The fallout from a massive investment loss at JPMorgan Chase continued to spread Wednesday, as shareholders filed lawsuits against the bank and members of Congress used the incident to defend strong bank regulation – or to promote more of it.

Investors filed two lawsuits against the firm, alleging that the firm took undue risks and made misreprentations to shareholders prior to last week, when the firm announced the losses. Chief executive officer Jamie Dimon called the trading errors "egregious" and the losses "self-inflicted."

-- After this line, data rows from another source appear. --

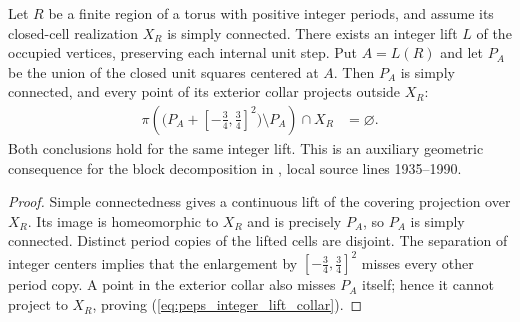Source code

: \begin{lemma}%
    \label{thm:peps_torus_integer_cell_lift}
    \leanok
    Let $R$ be a finite region of a torus with positive integer
    periods, and assume its closed-cell realization $X_R$
    is simply connected. There exists an integer lift $L$ of the
    occupied vertices, preserving each internal unit step. Put
    $A=L(R)$ and let $P_A$ be the union of the closed unit squares
    centered at $A$. Then $P_A$ is simply connected, and every point
    of its exterior collar projects outside $X_R$:
    \begin{align}
        \pi\!\left(\bigl(P_A+[-\tfrac34,\tfrac34]^2\bigr)\setminus P_A\right)
        \cap X_R & =\varnothing.
        \label{eq:peps_integer_lift_collar}
    \end{align}
    Both conclusions hold for the same integer lift. This is an
    auxiliary geometric consequence for the block decomposition in
    \cite[Theorem~6.9]{Schuch2010PEPS}, local source lines 1935--1990.
\end{lemma}

\begin{proof}\leanok
    Simple connectedness gives a continuous lift of the covering
    projection over $X_R$. Its image is homeomorphic to $X_R$ and is
    precisely $P_A$, so $P_A$ is simply connected. Distinct period
    copies of the lifted cells are disjoint. The separation of
    integer centers implies that the enlargement by
    $[-\tfrac34,\tfrac34]^2$ misses every other period copy.
    A point in the exterior collar also misses $P_A$ itself; hence it
    cannot project to $X_R$, proving (\ref{eq:peps_integer_lift_collar}).
\end{proof}
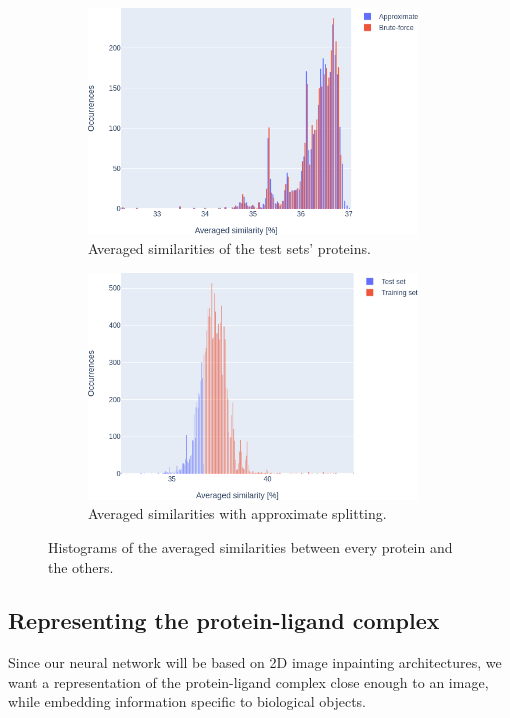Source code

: \documentclass{article}
\begin{document}
\begin{figure}[H]
    \centering
    \begin{subfigure}{.5\textwidth}
        \centering
        \includegraphics[height=6cm,width=\textwidth,keepaspectratio]{splitting_test_sets.png}
        \caption{Averaged similarities of the test sets' proteins.}
        \label{fig:splitting_test_sets}
    \end{subfigure}%
    \begin{subfigure}{.5\textwidth}
        \centering
        \includegraphics[height=6cm,width=\textwidth,keepaspectratio]{splitting_sets.png}
        \caption{Averaged similarities with approximate splitting.}
        \label{fig:splitting_sets}
    \end{subfigure}
    \caption{Histograms of the averaged similarities between every protein and the others.}
    \label{fig:splitting}
\end{figure}

\subsection{Representing the protein-ligand complex}

Since our neural network will be based on 2D image inpainting architectures, we want a representation of the protein-ligand complex close enough to an image, while embedding information specific to biological objects. \\
\end{document}
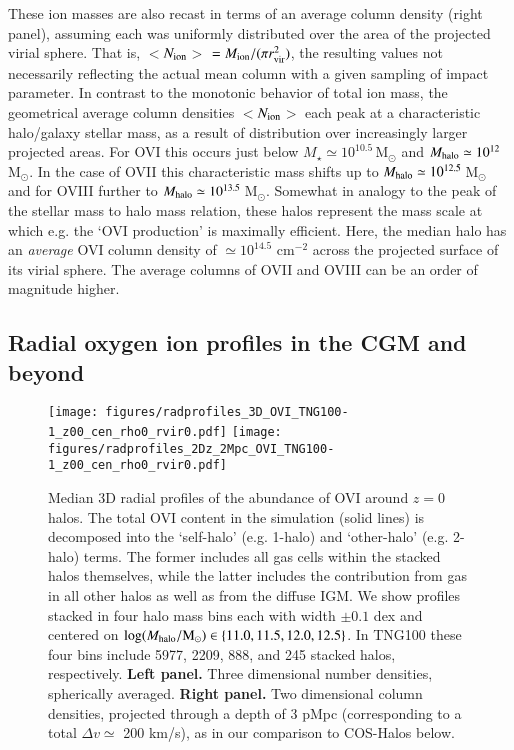 \documentclass[useAMS,usenatbib]{mnras}
\newcommand{\msun}{\,M$_{\odot}$\xspace}
\newcommand{\ovi}{OVI\xspace}
\newcommand{\ovii}{OVII\xspace}
\newcommand{\oviii}{OVIII\xspace}
\begin{document}
These ion masses are also recast in terms of an average column density (right panel), assuming each was uniformly distributed over the area of the projected virial sphere. That is, $<$$N_{\rm ion}$$>$ $= M_{\rm ion} / (\pi r_{\rm vir}^2)$, the resulting values not necessarily reflecting the actual mean column with a given sampling of impact parameter. In contrast to the monotonic behavior of total ion mass, the geometrical average column densities $<$$N_{\rm ion}$$>$ each peak at a characteristic halo/galaxy stellar mass, as a result of distribution over increasingly larger projected areas. For \ovi this occurs just below $M_\star \simeq 10^{10.5}$\msun and $M_{\rm halo} \simeq 10^{12}$\msun. In the case of \ovii this characteristic mass shifts up to $M_{\rm halo} \simeq 10^{12.5}$\msun and for \oviii further to $M_{\rm halo} \simeq 10^{13.5}$\msun. Somewhat in analogy to the peak of the stellar mass to halo mass relation, these halos represent the mass scale at which e.g. the `\ovi production' is maximally efficient. Here, the median halo has an \textit{average} \ovi column density of $\simeq 10^{14.5}$ cm$^{-2}$ across the projected surface of its virial sphere. The average columns of \ovii and \oviii can be an order of magnitude higher.

\subsection{Radial oxygen ion profiles in the CGM and beyond}

\begin{figure*}
\centering
\texttt{[image: figures/radprofiles\_3D\_OVI\_TNG100-1\_z00\_cen\_rho0\_rvir0.pdf]}
\texttt{[image: figures/radprofiles\_2Dz\_2Mpc\_OVI\_TNG100-1\_z00\_cen\_rho0\_rvir0.pdf]}
\caption{ Median 3D radial profiles of the abundance of \ovi around $z=0$ halos. The total \ovi content in the simulation (solid lines) is decomposed into the `self-halo' (e.g. 1-halo) and `other-halo' (e.g. 2-halo) terms. The former includes all gas cells within the stacked halos themselves, while the latter includes the contribution from gas in all other halos as well as from the diffuse IGM. We show profiles stacked in four halo mass bins each with width $\pm 0.1$ dex and centered on $\log(M_{\rm halo}/\rm{M}_\odot) \in \{11.0,11.5,12.0,12.5\}$. In TNG100 these four bins include 5977, 2209, 888, and 245 stacked halos, respectively.
\textbf{Left panel.} Three dimensional number densities, spherically averaged.
\textbf{Right panel.} Two dimensional column densities, projected through a depth of 3 pMpc (corresponding to a total $\Delta v \simeq$ 200 km/s), as in our comparison to COS-Halos below.
 \label{fig_radprofiles}}
\end{figure*}
\end{document}
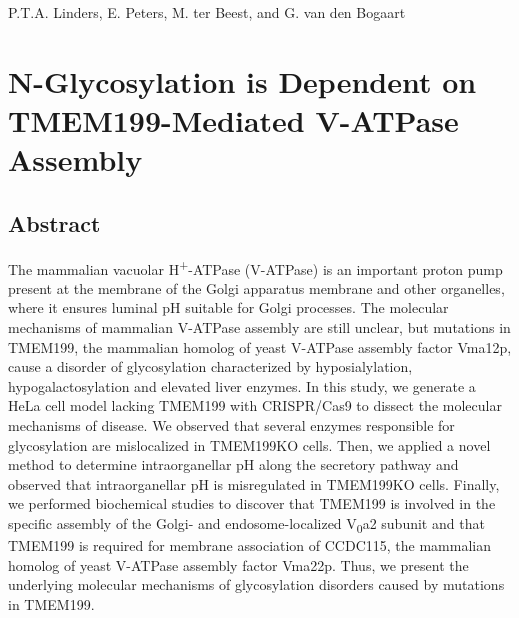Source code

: 
\stopthumb




\thispagestyle{empty}
\begin{savequote}
    \normalfont\normalsize{P.T.A. Linders, E. Peters, M. ter Beest, and G. van den Bogaart\\}
\end{savequote}
\chapter{N-Glycosylation is Dependent on TMEM199-Mediated V-ATPase Assembly}

\thispagestyle{empty}

\clearpage

\continuethumb
\section{Abstract}

The mammalian vacuolar H\textsuperscript{+}-ATPase (V-ATPase) is an important proton pump present at the membrane of the Golgi apparatus membrane and other organelles, where it ensures luminal pH suitable for Golgi processes. The molecular mechanisms of mammalian V-ATPase assembly are still unclear, but mutations in TMEM199, the mammalian homolog of yeast V-ATPase assembly factor Vma12p, cause a disorder of glycosylation characterized by hyposialylation, hypogalactosylation and elevated liver enzymes. In this study, we generate a HeLa cell model lacking TMEM199 with CRISPR/Cas9 to dissect the molecular mechanisms of disease. We observed that several enzymes responsible for glycosylation are mislocalized in TMEM199KO cells. Then, we applied a novel method to determine intraorganellar pH along the secretory pathway and observed that intraorganellar pH is misregulated in TMEM199KO cells. Finally, we performed biochemical studies to discover that TMEM199 is involved in the specific assembly of the Golgi- and endosome-localized V\textsubscript{0}a2 subunit and that TMEM199 is required for membrane association of CCDC115, the mammalian homolog of yeast V-ATPase assembly factor Vma22p. Thus, we present the underlying molecular mechanisms of glycosylation disorders caused by mutations in TMEM199.

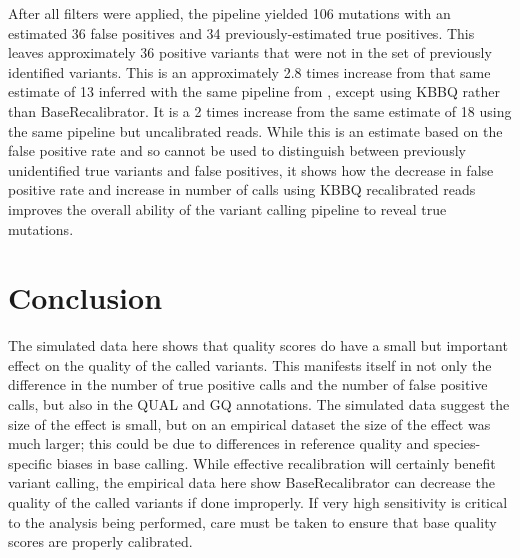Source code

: After all filters were applied, the pipeline yielded 106 mutations with an estimated 36 false positives and 34 previously-estimated true positives. This leaves approximately 36 positive variants that were not in the set of previously identified variants. This is an approximately 2.8 times increase from that same estimate of 13 inferred with the same pipeline from \cite{orr_phylogenomic_2020}, except using KBBQ rather than BaseRecalibrator. It is a 2 times increase from the same estimate of 18 using the same pipeline but uncalibrated reads. While this is an estimate based on the false positive rate and so cannot be used to distinguish between previously unidentified true variants and false positives, it shows how the decrease in false positive rate and increase in number of calls using KBBQ recalibrated reads improves the overall ability of the variant calling pipeline to reveal true mutations.

\section{Conclusion}

The simulated data here shows that quality scores do have a small but important effect on the quality of the called variants. This manifests itself in not only the difference in the number of true positive calls and the number of false positive calls, but also in the QUAL and GQ annotations. The simulated data suggest the size of the effect is small, but on an empirical dataset the size of the effect was much larger; this could be due to differences in reference quality and species-specific biases in base calling. While effective recalibration will certainly benefit variant calling, the empirical data here show BaseRecalibrator can decrease the quality of the called variants if done improperly. If very high sensitivity is critical to the analysis being performed, care must be taken to ensure that base quality scores are properly calibrated.

\printbibliography[segment=\therefsegment]{}
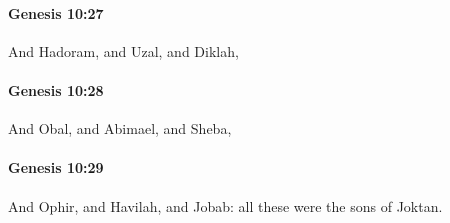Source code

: 		\paragraph{Genesis 10:27} %
			\label{GENESIS-10-27}

			And Hadoram, and Uzal, and Diklah,


		\paragraph{Genesis 10:28} %
			\label{GENESIS-10-28}

			And Obal, and Abimael, and Sheba,


		\paragraph{Genesis 10:29} %
			\label{GENESIS-10-29}

			And Ophir, and Havilah, and Jobab: all these were the sons of Joktan.


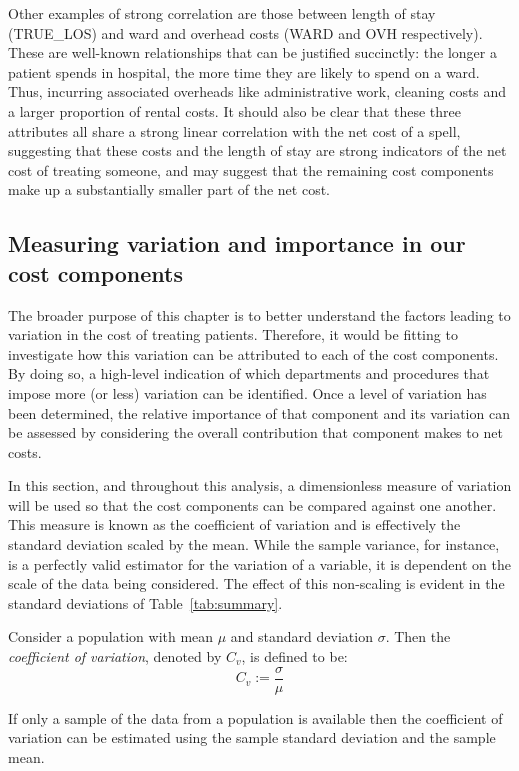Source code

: Other examples of strong correlation are those between length of stay
(TRUE\_LOS) and ward and overhead costs (WARD and OVH respectively). These are
well-known relationships that can be justified succinctly: the longer a patient
spends in hospital, the more time they are likely to spend on a ward. Thus,
incurring associated overheads like administrative work, cleaning costs and a
larger proportion of rental costs. It should also be clear that these three
attributes all share a strong linear correlation with the net cost of a spell,
suggesting that these costs and the length of stay are strong indicators of the
net cost of treating someone, and may suggest that the remaining cost components
make up a substantially smaller part of the net cost.


\subsection{Measuring variation and importance in our cost components}

The broader purpose of this chapter is to better understand the factors leading
to variation in the cost of treating patients. Therefore, it would be fitting to
investigate how this variation can be attributed to each of the cost components.
By doing so, a high-level indication of which departments and procedures that
impose more (or less) variation can be identified. Once a level of variation has
been determined, the relative importance of that component and its variation can
be assessed by considering the overall contribution that component makes to net
costs.

In this section, and throughout this analysis, a dimensionless measure of
variation will be used so that the cost components can be compared against one
another. This measure is known as the coefficient of variation and is
effectively the standard deviation scaled by the mean. While the sample
variance, for instance, is a perfectly valid estimator for the variation of a
variable, it is dependent on the scale of the data being considered. The effect
of this non-scaling is evident in the standard deviations of
Table~\ref{tab:summary}.

\begin{definition}
    Consider a population with mean \(\mu\) and standard deviation \(\sigma\).
    Then the \emph{coefficient of variation}, denoted by \(C_v\), is defined to
    be:
    \begin{equation}\label{eq:coeff_var}
        C_{v} := \frac{\sigma}{\mu}
    \end{equation}

    If only a sample of the data from a population is available then the
    coefficient of variation can be estimated using the sample standard
    deviation and the sample mean.
\end{definition}

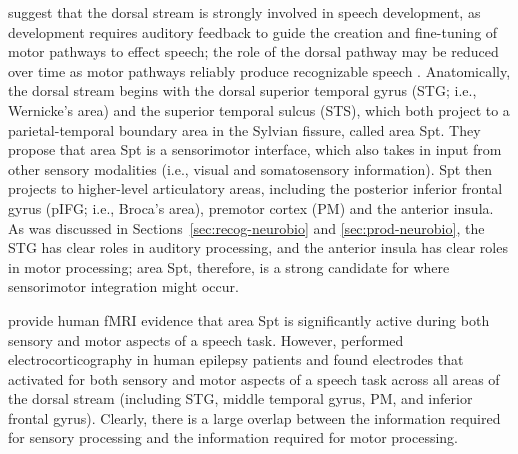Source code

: \citet{hickok2007}
suggest that the dorsal stream
is strongly involved in
speech development,
as development requires auditory feedback
to guide the creation and fine-tuning
of motor pathways to effect speech;
the role of the dorsal pathway may
be reduced over time as motor pathways
reliably produce recognizable speech
\citep{schmidt1975,doyon2003}.
Anatomically, the dorsal stream begins with
the dorsal superior temporal gyrus (STG; i.e., Wernicke's area)
and the superior temporal sulcus (STS),
which both project to
a parietal-temporal boundary area in the Sylvian fissure,
called area Spt.
They propose that area Spt is a sensorimotor interface,
which also takes in input from other sensory modalities
(i.e., visual and somatosensory information).
Spt then projects to higher-level articulatory areas,
including the posterior inferior frontal gyrus (pIFG; i.e., Broca's area),
premotor cortex (PM) and the anterior insula.
As was discussed in
Sections~\ref{sec:recog-neurobio}
and \ref{sec:prod-neurobio},
the STG has clear roles in auditory processing,
and the anterior insula has clear roles in
motor processing;
area Spt, therefore, is a strong candidate
for where sensorimotor integration might occur.

\citet{hickok2009}
provide human fMRI evidence that
area Spt is significantly active
during both sensory and motor aspects
of a speech task.
However, \citet{cogan2014}
performed electrocorticography
in human epilepsy patients
and found electrodes that activated
for both sensory and motor aspects
of a speech task across all areas
of the dorsal stream
(including STG, middle temporal gyrus, PM,
and inferior frontal gyrus).
Clearly, there is a large overlap
between the information required for
sensory processing and the information required
for motor processing.

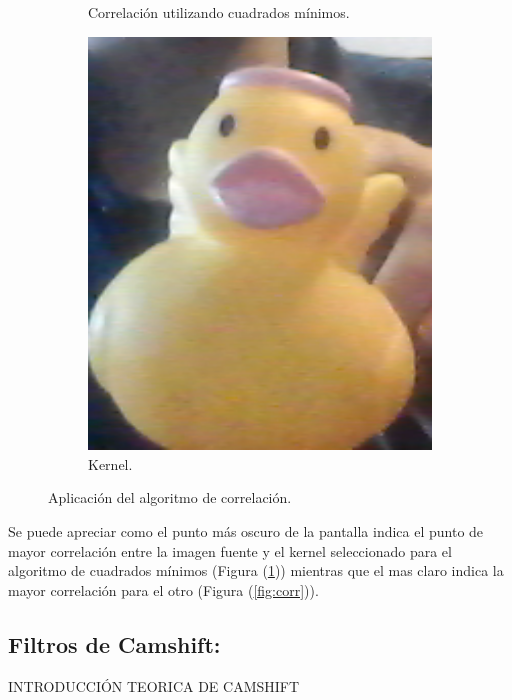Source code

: \begin{figure}[H]
\begin{subfigure}{.4\textwidth}
		\caption{Correlación utilizando cuadrados mínimos.}
		\label{fig:sqdiff}
	\end{subfigure}
	\begin{subfigure}{.1\textwidth}
		\centering
		\includegraphics[width=1.2\textwidth]{Imagenes/kernel.png}
		\caption{Kernel.}
		\label{fig:kernel}
	\end{subfigure}
	\caption{Aplicación del algoritmo de correlación.}
	\label{fig:corrtest}
\end{figure}
Se puede apreciar como el punto más oscuro de la pantalla indica el punto de mayor correlación entre la imagen fuente y el kernel seleccionado para el algoritmo de cuadrados mínimos (Figura (\ref{fig:sqdiff})) mientras que el mas claro indica la mayor correlación para el otro (Figura (\ref{fig:corr})). 
\subsection{Filtros de Camshift:}
\begin{Huge}
INTRODUCCIÓN TEORICA DE CAMSHIFT
\end{Huge}
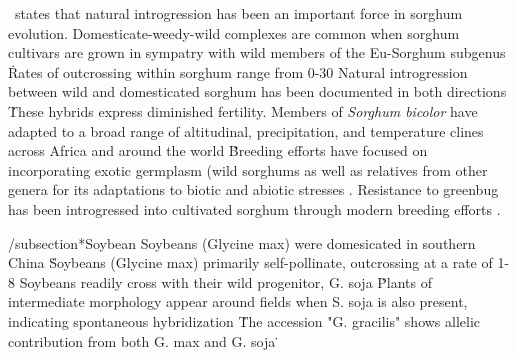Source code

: \documentclass[11pt]{article}
\begin{document}
\cite{po1982sorghum}\ states that natural introgression has been an important force in sorghum evolution.
Domesticate-weedy-wild complexes are common when sorghum cultivars are grown in sympatry with wild members of the Eu-Sorghum subgenus \cite{de1978systematics, doggett1968disruptive, baker1972human}\.
Rates of outcrossing within sorghum range from 0-30%
Natural introgression between wild and domesticated sorghum has been documented in both directions \cite{kuhlman2006interspecific, aldrich1992restriction, aldrich1992patterns, doggett1988sorghum, baker1972migrations}\.
These hybrids express diminished fertility.
Members of \emph{Sorghum bicolor} have adapted to a broad range of altitudinal, precipitation, and temperature clines across Africa and around the world \cite{po1982sorghum, CWR}\.
Breeding efforts have focused on incorporating exotic germplasm (wild sorghums as well as relatives from other genera \cite{de1976cytogenetics} for its adaptations to biotic and abiotic stresses \cite{reddy2006current, po1982sorghum, johnson1979breeding}.
Resistance to greenbug has been introgressed into cultivated sorghum through modern breeding efforts \cite{johnson1979breeding}.















/subsection*{Soybean}
Soybeans (Glycine max) were domesicated in southern China \cite{guo2010single}\.
Soybeans (Glycine max) primarily self-pollinate, outcrossing at a rate of 1-8%
Soybeans readily cross with their wild progenitor, G. soja \cite{singh1988genomic}\.
Plants of intermediate morphology appear around fields when S. soja is also present, indicating spontaneous hybridization \cite{kwon1972studies}\.
The accession "G. gracilis" shows allelic contribution from both G. max and G. soja \cite{keim1989restriction}\.


\end{document}
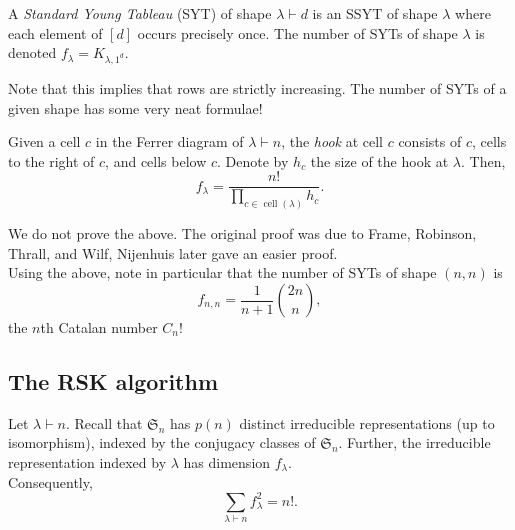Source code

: 	\begin{fdef}
		A \emph{Standard Young Tableau} (SYT) of shape $\lambda\vdash d$ is an SSYT of shape $\lambda$ where each element of $[d]$ occurs precisely once. The number of SYTs of shape $\lambda$ is denoted $f_\lambda = K_{\lambda,1^d}$.
	\end{fdef}
	Note that this implies that rows are strictly increasing. The number of SYTs of a given shape has some very neat formulae!

	\begin{ftheo}
		Given a cell $c$ in the Ferrer diagram of $\lambda \vdash n$, the \emph{hook} at cell $c$ consists of $c$, cells to the right of $c$, and cells below $c$. Denote by $h_c$ the size of the hook at $\lambda$. Then,
		\[ f_\lambda = \frac{n!}{\prod_{c \in \operatorname{cell}(\lambda)} h_c}. \]
	\end{ftheo}
	We do not prove the above. The original proof was due to Frame, Robinson, Thrall, and Wilf, Nijenhuis later gave an easier proof.\\
	Using the above, note in particular that the number of SYTs of shape $(n,n)$ is
	\[ f_{n,n} = \frac{1}{n+1} \binom{2n}{n}, \]
	the $n$th Catalan number $C_n$!

\subsection{The RSK algorithm}

	\begin{ftheo}
		Let $\lambda \vdash n$. Recall that $\mathfrak{S}_n$ has $p(n)$ distinct irreducible representations (up to isomorphism), indexed by the conjugacy classes of $\mathfrak{S}_n$. Further, the irreducible representation indexed by $\lambda$ has dimension $f_\lambda$.\\
		Consequently,
		\[ \sum_{\lambda \vdash n} f_\lambda^2 = n!. \]
	\end{ftheo}


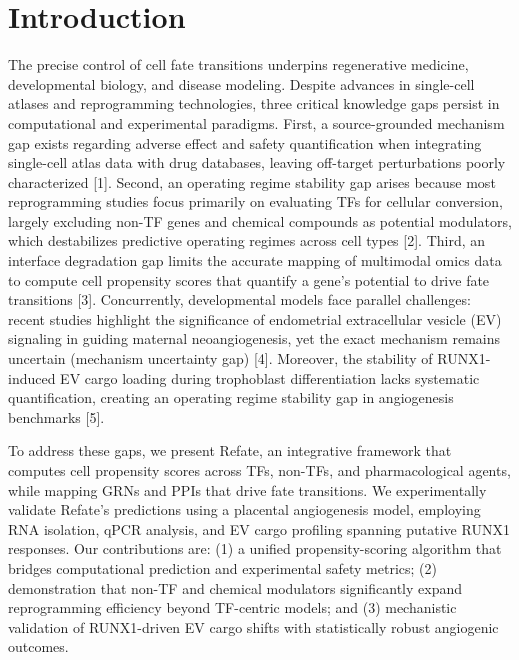 \documentclass[11pt,a4paper]{article}
\begin{document}
\section{Introduction}
The precise control of cell fate transitions underpins regenerative medicine, developmental biology, and disease modeling. Despite advances in single-cell atlases and reprogramming technologies, three critical knowledge gaps persist in computational and experimental paradigms. First, a source-grounded mechanism gap exists regarding adverse effect and safety quantification when integrating single-cell atlas data with drug databases, leaving off-target perturbations poorly characterized [1]. Second, an operating regime stability gap arises because most reprogramming studies focus primarily on evaluating TFs for cellular conversion, largely excluding non-TF genes and chemical compounds as potential modulators, which destabilizes predictive operating regimes across cell types [2]. Third, an interface degradation gap limits the accurate mapping of multimodal omics data to compute cell propensity scores that quantify a gene's potential to drive fate transitions [3]. Concurrently, developmental models face parallel challenges: recent studies highlight the significance of endometrial extracellular vesicle (EV) signaling in guiding maternal neoangiogenesis, yet the exact mechanism remains uncertain (mechanism uncertainty gap) [4]. Moreover, the stability of RUNX1-induced EV cargo loading during trophoblast differentiation lacks systematic quantification, creating an operating regime stability gap in angiogenesis benchmarks [5]. 

To address these gaps, we present Refate, an integrative framework that computes cell propensity scores across TFs, non-TFs, and pharmacological agents, while mapping GRNs and PPIs that drive fate transitions. We experimentally validate Refate's predictions using a placental angiogenesis model, employing RNA isolation, qPCR analysis, and EV cargo profiling spanning putative RUNX1 responses. Our contributions are: (1) a unified propensity-scoring algorithm that bridges computational prediction and experimental safety metrics; (2) demonstration that non-TF and chemical modulators significantly expand reprogramming efficiency beyond TF-centric models; and (3) mechanistic validation of RUNX1-driven EV cargo shifts with statistically robust angiogenic outcomes.
\end{document}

In Congress, lawmakers used a hearing on bank regulation to raise concerns about the JPMorgan investments that went awry. Some lawmakers argued for breaking up the largest banks, which include JPMorgan. 

And Sen. Bernie Sanders (I) of Vermont called for new legislation to remove conflicts of interest between regulators and Wall Street banks. Two-thirds of the Federal Reserve's regional-bank board members are appointed by the banking industry, Senator Sanders noted in a letter to his fellow lawmakers. Mr. Dimon is now serving as a director of the Federal Reserve Bank of New York.

All these developments are signs that, more than three years after a financial crisis plunged America into a deep recession, the question of how to maintain a healthy bank system is still a hot one – and that industry's risks remain at least partially untamed by new laws or managerial self-discipline.

Even before the loss made headlines, congressional hearings were under way on how to implement the Dodd-Frank banking reforms of 2010, and whether additional changes should be made to financial-system oversight. 

Among the important questions being considered:

  • How to implement the so-called "Volcker rule" in Dodd-Frank to limit banks' investment activity.
  • Whether to break up large banks – a legislative long shot, supported by some lawmakers.
  • Whether some broader constraints on financial risk are needed.

Now, the JPMorgan loss has colored all these conversations, with both sides employing it for their arguments. 

Sen. Bob Corker (R) of Tennessee last Friday urged the Senate Banking Committee to hold a hearing on what the debacle implies for bank-system soundness. JPMorgan's loss arose from credit-derivative bets on European corporate debt, involving a trader who became known in credit markets as the "London Whale." 

Rep. Ed Royce (R) of California on Wednesday used the JPMorgan affair to defend a post-crisis boost in the capital cushion that big banks are required to hold – a shift that some critics have said is harming economic growth. "I hope that recent incidents put that argument at rest," Congressman Royce said at a House Financial Services Committee hearing, eliciting agreement from one of the regulators testifying.

At the same hearing, Rep. Brad Miller (D) of North Carolina said the JPMorgan loss was evidence of the need for a tougher regulatory regime than Dodd-Frank has imposed so far. "What sense does it make to create banks this big?" he asked. "And they're actually even bigger now than they were before.... Why not have smaller banks?"

The JPMorgan losses could also come up at a hearing on derivatives regulation, set for the Senate Banking Committee on May 22.

Although massive, the loss doesn't put JPMorgan or the US banking system at any immediate risk. But it served as an alarm bell, given that the bank and its CEO had cultivated a sterling reputation. Dimon had been Wall Street's lead spokesman for the idea that Congress should take a lighter regulatory approach to the industry.

The loss is a reminder that smart people, in sophisticated transactions, can sometimes go wildly wrong. If a large number of firms do this simultaneously, as occurred with investments related to the housing market prior to 2008, the whole financial system can be at risk.

In an election-year, the politicking is sure to spread beyond congressional hearings.

It's an issue in the presidential race, where Republican Mitt Romney has been raking in donations from Wall Street, while remaining largely silent about bank regulation. And it figures prominently the Massachusetts Senate race in which Democrat Elizabeth Warren is seeking to oust Sen. Scott Brown (R).

The voting public didn't like the bank bailouts crafted by the Bush and Obama administrations in 2008 and 2009. But they were crucial in avoiding an even more precipitous economic collapse, say many economists.  

"When banks can't lend,... the economy doesn't do very well," Northern Trust chief economist Paul Kasriel explained in an interview before his retirement last month. Mr. Kasriel suggests that a bank-credit revival was vital during the Depression, and has been the vital again since 2008.

The Federal Deposit Insurance Corp. reports that US banks, although still facing challenges, are much stronger now than they were a couple of years ago. After sharply tightening the flow of credit during the recession, banks have have begun to ease a bit on loan conditions.

The challenge, which policymakers know but haven't fully solved, is how to maintain a banking system that is both vibrant and safe – not allowing implicit government backstops to become licenses for risky behavior by bankers.

One such backstop contained in the Dodd-Frank law is the designation of the biggest banks as "systemically important," which some lawmakers see as confirmation that those banks will be bailed out should they get in trouble again.